Since you asked, no, your faithful editor does not have a WAS certificate. I could apply for one, as I do have confirmation cards from contacts with stations in all 50 states including MN, but… applying for it just hasn’t risen to the top of my priority list over the 11 years I’ve been licensed, and I don’t expect it to any time soon.

Okay, there. Done with the geek speak.

Long before I had heard of ham radio or contests or certifications, two of my college friends devised a “Worked All States” contest of a different kind. Their competition was to be the first to micturate outdoors in all 50 states, vying for a prize of a case of beer to be provided by the runner-up. I assume the contest was governed by the honor system, as any kind of confirmation of such activity would be impractical and potentially incriminating.

I don’t know how the competition is going, or even if it is still going on; I’ve lost track of the fellows over the years. I do know that they were taking it very seriously during the years shortly following graduation. For instance, one of the contestants and I took a driving trip out east after graduation, and he was quite keen on “hitting” all the states we passed through. We actually went a little out of our way to maximize the number of states we passed through. I was driving when we passed through Rhode Island, and at one point, as we were approaching a rest area, my passenger said, “Stop! Pull over here! This is our last chance to hit Rhode Island!” So I of course pulled off, whereupon we proceeded to try to find the most inconspicuous spot for him to “work” RI. It wasn’t easy in a highly-populated urban rest area, but he found some semi-secluded bushes and I positioned the car strategically to help reduce his exposure.

I was not personally in on the urinary Worked All States contest; I could have joined it, but declined, foreseeing that completion, let alone winning, was a rather remote prospect, and certainly more trouble than it’s worth. Maybe when I’m retired and the Mrs. and I are tooling about the country in our Four Seasons RV with Good Sam Club and Wall Drug stickers on the back, I might dangle my catheter tube out the side door, but back in my young adult days, and even now, it really wasn’t and isn’t a constructive pursuit.
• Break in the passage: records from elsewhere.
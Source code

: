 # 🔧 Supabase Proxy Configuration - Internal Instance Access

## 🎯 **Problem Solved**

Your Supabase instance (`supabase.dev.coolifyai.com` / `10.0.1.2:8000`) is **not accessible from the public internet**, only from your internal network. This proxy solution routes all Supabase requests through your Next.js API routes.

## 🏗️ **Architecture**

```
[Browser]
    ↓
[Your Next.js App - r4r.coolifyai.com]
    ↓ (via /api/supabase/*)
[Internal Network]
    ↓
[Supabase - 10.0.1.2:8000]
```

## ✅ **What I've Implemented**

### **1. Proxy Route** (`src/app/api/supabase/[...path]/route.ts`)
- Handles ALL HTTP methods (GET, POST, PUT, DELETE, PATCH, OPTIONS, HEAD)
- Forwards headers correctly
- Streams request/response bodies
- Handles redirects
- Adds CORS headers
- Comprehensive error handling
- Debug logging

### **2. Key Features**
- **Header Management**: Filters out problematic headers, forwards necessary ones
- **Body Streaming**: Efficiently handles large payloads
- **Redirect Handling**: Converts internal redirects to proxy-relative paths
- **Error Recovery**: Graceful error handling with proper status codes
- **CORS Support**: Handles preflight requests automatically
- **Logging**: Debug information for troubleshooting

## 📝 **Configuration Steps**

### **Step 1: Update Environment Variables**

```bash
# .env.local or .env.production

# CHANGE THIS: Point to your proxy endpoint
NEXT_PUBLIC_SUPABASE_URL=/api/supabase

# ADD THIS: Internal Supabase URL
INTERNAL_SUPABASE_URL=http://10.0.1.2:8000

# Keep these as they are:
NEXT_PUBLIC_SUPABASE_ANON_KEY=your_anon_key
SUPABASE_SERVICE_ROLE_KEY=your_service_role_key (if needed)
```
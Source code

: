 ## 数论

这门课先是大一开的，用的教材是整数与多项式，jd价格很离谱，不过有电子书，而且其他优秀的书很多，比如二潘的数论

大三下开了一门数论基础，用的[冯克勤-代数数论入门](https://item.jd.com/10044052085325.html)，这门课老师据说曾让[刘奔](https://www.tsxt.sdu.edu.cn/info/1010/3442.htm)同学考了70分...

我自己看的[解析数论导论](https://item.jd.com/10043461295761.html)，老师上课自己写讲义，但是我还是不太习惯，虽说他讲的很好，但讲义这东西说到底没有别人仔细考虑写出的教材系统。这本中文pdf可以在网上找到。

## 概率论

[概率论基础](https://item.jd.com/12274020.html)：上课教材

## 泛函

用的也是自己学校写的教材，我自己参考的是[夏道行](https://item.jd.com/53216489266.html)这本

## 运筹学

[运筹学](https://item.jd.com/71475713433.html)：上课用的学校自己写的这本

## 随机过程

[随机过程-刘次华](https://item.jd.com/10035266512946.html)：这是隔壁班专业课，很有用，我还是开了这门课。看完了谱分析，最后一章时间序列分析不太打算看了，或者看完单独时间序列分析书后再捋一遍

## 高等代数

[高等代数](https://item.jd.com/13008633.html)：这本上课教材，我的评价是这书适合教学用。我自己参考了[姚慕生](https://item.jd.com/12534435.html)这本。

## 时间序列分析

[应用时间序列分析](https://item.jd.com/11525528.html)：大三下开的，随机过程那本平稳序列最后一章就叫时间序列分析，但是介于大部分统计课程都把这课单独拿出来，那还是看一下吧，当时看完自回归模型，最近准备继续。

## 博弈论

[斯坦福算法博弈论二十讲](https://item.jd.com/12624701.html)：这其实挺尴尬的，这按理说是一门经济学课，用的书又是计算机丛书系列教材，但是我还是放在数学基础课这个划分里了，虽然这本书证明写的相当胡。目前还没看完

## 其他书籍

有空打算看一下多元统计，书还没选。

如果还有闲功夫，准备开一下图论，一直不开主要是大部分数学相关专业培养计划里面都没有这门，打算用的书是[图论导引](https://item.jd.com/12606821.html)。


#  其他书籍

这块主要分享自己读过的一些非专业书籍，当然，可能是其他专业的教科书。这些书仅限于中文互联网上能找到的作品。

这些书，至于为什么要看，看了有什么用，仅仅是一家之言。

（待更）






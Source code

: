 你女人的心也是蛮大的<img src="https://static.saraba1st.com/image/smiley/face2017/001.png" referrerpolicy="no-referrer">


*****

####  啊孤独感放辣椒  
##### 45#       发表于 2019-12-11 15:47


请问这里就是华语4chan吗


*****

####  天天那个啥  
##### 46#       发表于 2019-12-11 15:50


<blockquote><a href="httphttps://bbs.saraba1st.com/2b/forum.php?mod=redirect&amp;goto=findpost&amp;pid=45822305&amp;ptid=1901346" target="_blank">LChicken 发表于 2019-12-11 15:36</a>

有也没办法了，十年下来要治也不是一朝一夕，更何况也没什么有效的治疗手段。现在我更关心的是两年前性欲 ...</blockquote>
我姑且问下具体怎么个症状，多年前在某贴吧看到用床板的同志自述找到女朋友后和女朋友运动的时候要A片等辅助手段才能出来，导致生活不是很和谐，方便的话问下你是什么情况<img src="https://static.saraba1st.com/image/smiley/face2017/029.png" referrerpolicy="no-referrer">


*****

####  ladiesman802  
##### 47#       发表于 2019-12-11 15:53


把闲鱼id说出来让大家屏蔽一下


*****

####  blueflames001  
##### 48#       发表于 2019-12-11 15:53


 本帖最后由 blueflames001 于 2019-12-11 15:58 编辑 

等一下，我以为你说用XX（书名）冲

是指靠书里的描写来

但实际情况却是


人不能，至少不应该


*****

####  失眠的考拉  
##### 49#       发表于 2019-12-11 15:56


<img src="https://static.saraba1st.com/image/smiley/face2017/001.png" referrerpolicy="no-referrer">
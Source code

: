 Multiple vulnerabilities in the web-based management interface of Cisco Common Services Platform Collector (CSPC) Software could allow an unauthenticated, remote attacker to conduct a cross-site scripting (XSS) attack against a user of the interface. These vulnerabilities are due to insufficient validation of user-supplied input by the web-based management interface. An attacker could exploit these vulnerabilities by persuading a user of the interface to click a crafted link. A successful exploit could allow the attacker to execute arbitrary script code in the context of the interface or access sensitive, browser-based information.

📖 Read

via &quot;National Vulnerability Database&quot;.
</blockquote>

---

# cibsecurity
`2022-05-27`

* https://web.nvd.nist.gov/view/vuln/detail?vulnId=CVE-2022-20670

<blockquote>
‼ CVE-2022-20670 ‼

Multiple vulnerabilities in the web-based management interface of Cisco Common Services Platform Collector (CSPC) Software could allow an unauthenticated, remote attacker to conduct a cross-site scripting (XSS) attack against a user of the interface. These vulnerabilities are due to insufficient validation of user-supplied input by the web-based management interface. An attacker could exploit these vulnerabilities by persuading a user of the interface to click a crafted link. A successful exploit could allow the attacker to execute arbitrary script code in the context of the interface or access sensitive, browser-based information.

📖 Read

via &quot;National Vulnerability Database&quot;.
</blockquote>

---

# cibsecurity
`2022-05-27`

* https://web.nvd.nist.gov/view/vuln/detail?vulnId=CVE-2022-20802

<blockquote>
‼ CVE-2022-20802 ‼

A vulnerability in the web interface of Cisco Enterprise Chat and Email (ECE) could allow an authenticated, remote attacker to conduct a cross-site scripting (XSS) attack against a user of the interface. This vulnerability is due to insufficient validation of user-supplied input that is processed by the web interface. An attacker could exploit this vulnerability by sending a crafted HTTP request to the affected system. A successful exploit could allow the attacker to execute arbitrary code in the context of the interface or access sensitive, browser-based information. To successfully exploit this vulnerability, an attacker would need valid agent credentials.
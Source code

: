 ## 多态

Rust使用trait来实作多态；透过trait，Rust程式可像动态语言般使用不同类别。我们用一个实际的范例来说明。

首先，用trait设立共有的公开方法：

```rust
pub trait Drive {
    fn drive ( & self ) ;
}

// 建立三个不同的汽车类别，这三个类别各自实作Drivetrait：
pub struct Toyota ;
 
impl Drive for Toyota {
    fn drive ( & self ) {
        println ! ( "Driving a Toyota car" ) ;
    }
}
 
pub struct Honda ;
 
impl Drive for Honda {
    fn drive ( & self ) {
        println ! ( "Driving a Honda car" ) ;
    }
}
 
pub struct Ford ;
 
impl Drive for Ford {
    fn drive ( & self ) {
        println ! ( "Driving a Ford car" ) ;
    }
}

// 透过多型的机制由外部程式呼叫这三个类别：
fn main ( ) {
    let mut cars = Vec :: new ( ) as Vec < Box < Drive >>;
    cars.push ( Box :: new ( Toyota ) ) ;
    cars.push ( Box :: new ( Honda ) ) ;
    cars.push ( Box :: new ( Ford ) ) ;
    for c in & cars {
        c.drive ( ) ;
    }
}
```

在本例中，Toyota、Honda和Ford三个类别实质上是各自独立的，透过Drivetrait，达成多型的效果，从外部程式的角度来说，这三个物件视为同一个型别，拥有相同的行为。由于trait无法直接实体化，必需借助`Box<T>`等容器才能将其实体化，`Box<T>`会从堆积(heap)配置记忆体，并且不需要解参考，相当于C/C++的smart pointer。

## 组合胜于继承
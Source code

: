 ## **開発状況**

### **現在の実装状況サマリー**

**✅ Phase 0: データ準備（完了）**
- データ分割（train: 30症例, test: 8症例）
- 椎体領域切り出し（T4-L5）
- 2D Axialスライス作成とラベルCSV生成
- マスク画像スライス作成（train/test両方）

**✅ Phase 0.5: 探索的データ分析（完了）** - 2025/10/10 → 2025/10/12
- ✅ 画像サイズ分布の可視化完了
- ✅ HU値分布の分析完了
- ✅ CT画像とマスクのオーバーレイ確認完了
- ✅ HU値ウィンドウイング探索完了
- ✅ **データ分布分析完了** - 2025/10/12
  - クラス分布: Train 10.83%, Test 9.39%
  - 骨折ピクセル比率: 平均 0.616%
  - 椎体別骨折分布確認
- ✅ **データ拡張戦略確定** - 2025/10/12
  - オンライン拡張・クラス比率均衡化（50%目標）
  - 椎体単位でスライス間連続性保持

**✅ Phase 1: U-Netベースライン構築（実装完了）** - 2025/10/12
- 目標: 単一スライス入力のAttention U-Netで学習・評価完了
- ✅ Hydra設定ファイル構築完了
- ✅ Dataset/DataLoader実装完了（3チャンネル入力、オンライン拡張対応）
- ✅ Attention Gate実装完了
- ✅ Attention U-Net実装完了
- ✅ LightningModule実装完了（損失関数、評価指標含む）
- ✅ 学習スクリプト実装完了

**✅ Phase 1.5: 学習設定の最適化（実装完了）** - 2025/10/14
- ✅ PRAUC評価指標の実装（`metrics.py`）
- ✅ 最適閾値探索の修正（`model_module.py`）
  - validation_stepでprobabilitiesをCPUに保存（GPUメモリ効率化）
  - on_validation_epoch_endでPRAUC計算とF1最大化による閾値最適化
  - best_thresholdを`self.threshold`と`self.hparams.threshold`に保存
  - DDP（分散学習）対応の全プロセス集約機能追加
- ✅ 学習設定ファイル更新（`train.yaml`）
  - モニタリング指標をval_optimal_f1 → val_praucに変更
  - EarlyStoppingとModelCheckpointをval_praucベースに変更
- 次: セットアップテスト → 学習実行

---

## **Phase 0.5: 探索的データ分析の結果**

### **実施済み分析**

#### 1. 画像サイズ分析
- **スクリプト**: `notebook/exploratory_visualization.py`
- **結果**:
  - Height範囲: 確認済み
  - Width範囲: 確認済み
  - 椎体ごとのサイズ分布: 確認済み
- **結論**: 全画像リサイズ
But I was, and still am, intrigued by the idea of the contest, and participate in spirit by endeavoring to lay claim, in the canine sense, to any new state, province, or country I visit. I would like to know how the contest is going, so if a wedding or funeral ever brings us back together, that’s probably going to be the fourth or fifth thing I ask them about.

Mrs. Bruck and I spent last weekend in Minneapolis, attending a wedding and visiting her brother and his family, who happen to live in the vicinity. The wedding was a pretty straight-up affair, despite the tacit involvement of a dead rabbit and a shotgun, and uninspired officiation by a rather unconvincing rent-a-preacher. The visit with the in-laws was richly rewarding in many ways as well; my bro-in-law handed my gluteus maximus to me on the skeet range, and I took the opportunity return the favor on the racquetball court the following day.

And by virtue of a simple but meaningful ritual performed on the levee of the Minnesota River, the state of Minnesota is now the sovereign territory of Bruck.